HyQvia in Multifocal Motor Neuropathy

Status:
Unknown status

Trial end date:
2018-01-01

Target enrollment:
0

Participant gender:
All

Summary

Subcutaneous immunoglobulin (SCIG) and recombinant human hyaluronidase (rHuPH20) will be tested in patient witch MMN and currently under maintenance treatment with IVIG for safety, tolerability and efficacy.

Phase:

N/A

Accepts Healthy Volunteers?

Details

Lead Sponsor:

UMC Utrecht

Treatments:

Antibodies
Immunoglobulins

Criteria

Inclusion Criteria:

1. Age at onset of MMN, 18 - 99 years.

2. The presence of asymmetrical limb weakness at onset or motor involvement having a
motor nerve distribution in at least two peripheral nerve distributions, predominant
upper limb involvement, disabling weakness MRC grade 4 or less in at least one muscle.

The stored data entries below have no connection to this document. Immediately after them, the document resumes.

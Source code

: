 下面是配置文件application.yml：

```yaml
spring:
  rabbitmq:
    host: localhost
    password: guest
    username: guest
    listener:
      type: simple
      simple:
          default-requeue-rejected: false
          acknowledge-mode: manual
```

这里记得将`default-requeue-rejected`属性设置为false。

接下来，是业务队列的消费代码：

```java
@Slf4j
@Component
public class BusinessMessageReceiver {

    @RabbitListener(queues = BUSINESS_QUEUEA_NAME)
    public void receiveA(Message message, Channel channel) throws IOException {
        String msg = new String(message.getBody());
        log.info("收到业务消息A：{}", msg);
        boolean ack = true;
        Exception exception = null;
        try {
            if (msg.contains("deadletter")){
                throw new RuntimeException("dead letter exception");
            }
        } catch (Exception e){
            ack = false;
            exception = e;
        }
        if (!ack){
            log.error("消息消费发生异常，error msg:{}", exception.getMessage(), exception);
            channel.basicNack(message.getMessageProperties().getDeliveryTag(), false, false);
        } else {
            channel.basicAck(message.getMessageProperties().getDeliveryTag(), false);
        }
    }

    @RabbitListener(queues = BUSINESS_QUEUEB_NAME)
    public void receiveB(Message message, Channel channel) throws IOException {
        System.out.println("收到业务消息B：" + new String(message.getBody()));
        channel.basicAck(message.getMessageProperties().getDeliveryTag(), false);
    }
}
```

3. Decreased or absent tendon reflexes in affected limbs.

4. Electrophysiological evidence of one site with definite motor conduction block or one
site with probable conduction block according to previously defined criteria.

5. Response to IVIG according to criteria that were described in previous studies.

6. Stable on IVIG maintenance treatment in the year preceding the study.

7. Patients have given written informed consent, prior to the study, with the
understanding that consent may be withdrawn at any time without prejudice.

Exclusion Criteria:

1. Bulbar signs or symptoms.

2. Upper motor neuron signs (spasticity, hyperreflexia, extensor plantar response).

3. Sensory symptoms and signs with sensory deficits on examination (except for vibration
sense) and abnormal results of sensory nerve conduction studies

4. Other neuropathies (e.g. diabetic, lead, porphyric or vasculitic neuropathy, chronic
inflammatory demyelinating polyneuropathy, Lyme neuroborreliosis, post radiation
neuropathy, hereditary neuropathy with liability to pressure palsies,
Charcot-Marie-Tooth neuropathies, meningeal carcinomatosis).

5. Treatment with other immunosuppressive drugs (cyclophosphamide, azathioprine,
cyclosporin) in the 6 months preceding the study.

6. Female patient who is pregnant or breast-feeding or of childbearing potential.

Confirmation that the patient is not pregnant will be established by a negative b-HCG
test within a 7-day period before inclusion in the study. Lack of childbearing
potential is met by:

1. being post-menopausal,

2. being surgically sterile,

3. practising contraception with an oral contraceptive, intra-uterine device,
diaphragm or condom with spermicide or d) being sexually inactive.

7. Age < 18 years.